Stored data
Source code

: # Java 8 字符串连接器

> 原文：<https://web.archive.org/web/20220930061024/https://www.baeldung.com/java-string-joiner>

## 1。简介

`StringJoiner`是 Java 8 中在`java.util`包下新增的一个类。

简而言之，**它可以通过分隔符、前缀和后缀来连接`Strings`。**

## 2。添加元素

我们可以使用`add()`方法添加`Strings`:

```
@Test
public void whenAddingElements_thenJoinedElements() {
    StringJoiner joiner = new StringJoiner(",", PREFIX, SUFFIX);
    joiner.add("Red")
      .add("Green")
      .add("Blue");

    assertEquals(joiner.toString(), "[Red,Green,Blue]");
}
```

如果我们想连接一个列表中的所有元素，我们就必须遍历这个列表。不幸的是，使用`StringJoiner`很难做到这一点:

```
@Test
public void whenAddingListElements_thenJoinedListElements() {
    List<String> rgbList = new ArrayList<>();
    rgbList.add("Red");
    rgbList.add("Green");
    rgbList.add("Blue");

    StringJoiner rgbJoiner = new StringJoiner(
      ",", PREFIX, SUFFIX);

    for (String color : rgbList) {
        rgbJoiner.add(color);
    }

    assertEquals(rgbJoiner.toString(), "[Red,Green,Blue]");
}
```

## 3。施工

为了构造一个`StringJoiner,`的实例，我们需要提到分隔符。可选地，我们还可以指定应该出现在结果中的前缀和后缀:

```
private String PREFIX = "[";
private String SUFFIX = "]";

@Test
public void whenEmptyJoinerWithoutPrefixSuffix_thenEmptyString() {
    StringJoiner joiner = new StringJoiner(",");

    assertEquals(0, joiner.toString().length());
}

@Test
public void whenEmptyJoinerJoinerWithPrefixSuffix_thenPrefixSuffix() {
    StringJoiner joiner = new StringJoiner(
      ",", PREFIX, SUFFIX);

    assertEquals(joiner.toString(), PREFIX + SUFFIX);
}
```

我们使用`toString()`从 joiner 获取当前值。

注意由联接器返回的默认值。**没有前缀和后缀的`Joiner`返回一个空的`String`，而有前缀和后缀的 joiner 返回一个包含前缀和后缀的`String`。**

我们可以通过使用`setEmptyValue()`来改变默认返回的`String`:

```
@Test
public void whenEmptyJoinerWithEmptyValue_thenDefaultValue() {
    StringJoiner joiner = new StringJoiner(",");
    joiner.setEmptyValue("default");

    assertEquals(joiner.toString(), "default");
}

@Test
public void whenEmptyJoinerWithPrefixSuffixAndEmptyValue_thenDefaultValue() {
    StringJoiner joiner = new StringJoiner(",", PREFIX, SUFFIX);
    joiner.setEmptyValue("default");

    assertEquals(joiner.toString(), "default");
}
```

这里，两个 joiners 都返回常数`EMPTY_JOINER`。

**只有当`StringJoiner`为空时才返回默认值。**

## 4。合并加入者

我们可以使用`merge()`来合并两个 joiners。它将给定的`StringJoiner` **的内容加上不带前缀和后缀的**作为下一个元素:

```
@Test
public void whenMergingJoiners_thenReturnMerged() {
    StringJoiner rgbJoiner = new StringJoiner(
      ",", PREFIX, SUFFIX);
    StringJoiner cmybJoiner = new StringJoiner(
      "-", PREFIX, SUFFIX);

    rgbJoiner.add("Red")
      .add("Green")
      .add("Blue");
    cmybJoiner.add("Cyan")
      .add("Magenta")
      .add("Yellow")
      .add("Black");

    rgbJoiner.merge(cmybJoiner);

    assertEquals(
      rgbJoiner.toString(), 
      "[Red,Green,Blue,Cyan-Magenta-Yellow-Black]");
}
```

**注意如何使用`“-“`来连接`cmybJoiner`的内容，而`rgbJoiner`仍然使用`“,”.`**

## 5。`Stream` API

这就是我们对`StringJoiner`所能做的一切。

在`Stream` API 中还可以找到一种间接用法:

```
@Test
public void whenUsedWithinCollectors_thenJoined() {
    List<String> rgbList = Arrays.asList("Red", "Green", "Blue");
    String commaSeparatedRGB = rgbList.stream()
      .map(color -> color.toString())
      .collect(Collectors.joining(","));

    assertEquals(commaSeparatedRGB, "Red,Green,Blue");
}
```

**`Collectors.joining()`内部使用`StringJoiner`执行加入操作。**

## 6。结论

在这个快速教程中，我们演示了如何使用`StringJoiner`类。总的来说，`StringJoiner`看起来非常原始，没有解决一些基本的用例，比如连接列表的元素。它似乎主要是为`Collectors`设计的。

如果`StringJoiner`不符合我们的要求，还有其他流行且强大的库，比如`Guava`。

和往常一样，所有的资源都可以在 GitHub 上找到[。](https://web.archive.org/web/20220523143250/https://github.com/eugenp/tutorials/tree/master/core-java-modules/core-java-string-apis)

* [How to complete this task] What's wanted is each line above, transcribed with nothing altered.

* [Exercise output]
Source code

: # Java 8 字符串连接器

> 原文：<https://web.archive.org/web/20220930061024/https://www.baeldung.com/java-string-joiner>

## 1。简介

`StringJoiner`是 Java 8 中在`java.util`包下新增的一个类。

简而言之，**它可以通过分隔符、前缀和后缀来连接`Strings`。**

## 2。添加元素

我们可以使用`add()`方法添加`Strings`:

```
@Test
public void whenAddingElements_thenJoinedElements() {
    StringJoiner joiner = new StringJoiner(",", PREFIX, SUFFIX);
    joiner.add("Red")
      .add("Green")
      .add("Blue");

    assertEquals(joiner.toString(), "[Red,Green,Blue]");
}
```

如果我们想连接一个列表中的所有元素，我们就必须遍历这个列表。不幸的是，使用`StringJoiner`很难做到这一点:

```
@Test
public void whenAddingListElements_thenJoinedListElements() {
    List<String> rgbList = new ArrayList<>();
    rgbList.add("Red");
    rgbList.add("Green");
    rgbList.add("Blue");

    StringJoiner rgbJoiner = new StringJoiner(
      ",", PREFIX, SUFFIX);

    for (String color : rgbList) {
        rgbJoiner.add(color);
    }

    assertEquals(rgbJoiner.toString(), "[Red,Green,Blue]");
}
```

## 3。施工

为了构造一个`StringJoiner,`的实例，我们需要提到分隔符。可选地，我们还可以指定应该出现在结果中的前缀和后缀:

```
private String PREFIX = "[";
private String SUFFIX = "]";

@Test
public void whenEmptyJoinerWithoutPrefixSuffix_thenEmptyString() {
    StringJoiner joiner = new StringJoiner(",");

    assertEquals(0, joiner.toString().length());
}

@Test
public void whenEmptyJoinerJoinerWithPrefixSuffix_thenPrefixSuffix() {
    StringJoiner joiner = new StringJoiner(
      ",", PREFIX, SUFFIX);

    assertEquals(joiner.toString(), PREFIX + SUFFIX);
}
```

我们使用`toString()`从 joiner 获取当前值。

注意由联接器返回的默认值。**没有前缀和后缀的`Joiner`返回一个空的`String`，而有前缀和后缀的 joiner 返回一个包含前缀和后缀的`String`。**

我们可以通过使用`setEmptyValue()`来改变默认返回的`String`:

```
@Test
public void whenEmptyJoinerWithEmptyValue_thenDefaultValue() {
    StringJoiner joiner = new StringJoiner(",");
    joiner.setEmptyValue("default");

    assertEquals(joiner.toString(), "default");
}

@Test
public void whenEmptyJoinerWithPrefixSuffixAndEmptyValue_thenDefaultValue() {
    StringJoiner joiner = new StringJoiner(",", PREFIX, SUFFIX);
    joiner.setEmptyValue("default");

    assertEquals(joiner.toString(), "default");
}
```

这里，两个 joiners 都返回常数`EMPTY_JOINER`。

**只有当`StringJoiner`为空时才返回默认值。**

## 4。合并加入者

我们可以使用`merge()`来合并两个 joiners。它将给定的`StringJoiner` **的内容加上不带前缀和后缀的**作为下一个元素:

```
@Test
public void whenMergingJoiners_thenReturnMerged() {
    StringJoiner rgbJoiner = new StringJoiner(
      ",", PREFIX, SUFFIX);
    StringJoiner cmybJoiner = new StringJoiner(
      "-", PREFIX, SUFFIX);

    rgbJoiner.add("Red")
      .add("Green")
      .add("Blue");
    cmybJoiner.add("Cyan")
      .add("Magenta")
      .add("Yellow")
      .add("Black");

    rgbJoiner.merge(cmybJoiner);

    assertEquals(
      rgbJoiner.toString(), 
      "[Red,Green,Blue,Cyan-Magenta-Yellow-Black]");
}
```

**注意如何使用`“-“`来连接`cmybJoiner`的内容，而`rgbJoiner`仍然使用`“,”.`**

## 5。`Stream` API

这就是我们对`StringJoiner`所能做的一切。

在`Stream` API 中还可以找到一种间接用法:

```
@Test
public void whenUsedWithinCollectors_thenJoined() {
    List<String> rgbList = Arrays.asList("Red", "Green", "Blue");
    String commaSeparatedRGB = rgbList.stream()
      .map(color -> color.toString())
      .collect(Collectors.joining(","));

    assertEquals(commaSeparatedRGB, "Red,Green,Blue");
}
```

**`Collectors.joining()`内部使用`StringJoiner`执行加入操作。**

## 6。结论

在这个快速教程中，我们演示了如何使用`StringJoiner`类。总的来说，`StringJoiner`看起来非常原始，没有解决一些基本的用例，比如连接列表的元素。它似乎主要是为`Collectors`设计的。

如果`StringJoiner`不符合我们的要求，还有其他流行且强大的库，比如`Guava`。

和往常一样，所有的资源都可以在 GitHub 上找到[。](https://web.archive.org/web/20220523143250/https://github.com/eugenp/tutorials/tree/master/core-java-modules/core-java-string-apis)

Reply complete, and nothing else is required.